I hope you forgive me for this, but I cannot agree with your arguments.

 

For a start, any species that has interstellar space travel, as humans will have within a thousand years or less, will be able to colonise every system in the galaxy. The one thing that makes astronomical numbers look small is the potential for population increase, given space to expand into. Just do the numbers.

 

Given the ability to travel at (say) 0.1 c, any intelligent species could cross the galaxy in 100,000 years or less. Minimal compared to the 5 to 6 billion years life may have existed in some star systems.

 

Looking at Earth life, we see various things held in common. One is adaptations for dispersal. It seems probable that evolution would have accomplished this for life outside Earth also. In any intelligent species, evolution towards better dispersal should include bahavioural dispersal adaptation. In humans this comes from our curiosity and tendency to explore outside home territory.

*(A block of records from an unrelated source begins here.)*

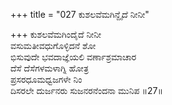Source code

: +++
title = "027 ಕುಶಲವೆಮಗಿನ್ದೈದೆ ನೀನೀ"

+++
ಕುಶಲವೆಮಗಿಂದೈದೆ ನೀನೀ  
ವಸುಮತೀವಧುಗೊಳ್ಳಿದನೆ ಶೋ  
ಭಿಸುವುದೇ ಭವದಾಜ್ಞೆಯಲಿ ವರ್ಣಾಶ್ರಮಾಚಾರ  
ದೆಸೆ ದೆಸೆಗಳಮಳಾಗ್ನಿ ಹೋತ್ರ  
ಪ್ರಸರಧೂಮಧ್ವಜಗಳೇ ನಿಂ  
ದಿಸರಲೇ ದುರ್ಜನರು ಸುಜನರನೆಂದನಾ ಮುನಿಪ    ॥27॥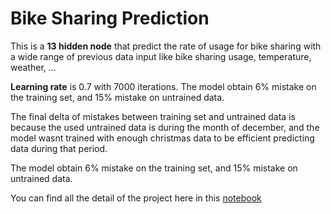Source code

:# Bike Sharing Prediction

This is a **13 hidden node** that predict the rate of usage for bike sharing with a wide range of previous data input like bike sharing usage, temperature, weather, ...

**Learning rate** is 0.7 with 7000 iterations. The model obtain 6% mistake on the training set, and 15% mistake on untrained data.

The final delta of mistakes between training set and untrained data is because the used untrained data is during the month of december, and the model wasnt trained with enough christmas data to be efficient predicting data during that period.

The model obtain 6% mistake on the training set, and 15% mistake on untrained data.

You can find all the detail of the project here in this [notebook](Your_first_neural_network.ipynb)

This behaviour has led to colonisation of the entire planet, and should (if we survive) lead to colonisation of the galaxy given enough time.

 

As to nature wiping all signs of intelligence within a few thousand years - not so!

We have fossils (imprints in soft mudstone) of jellyfish 800 million years old. How long would a glass coke bottle last inside mudstone? I think it would be billions of years. Yet we have never seen a single alien artifact anywhere.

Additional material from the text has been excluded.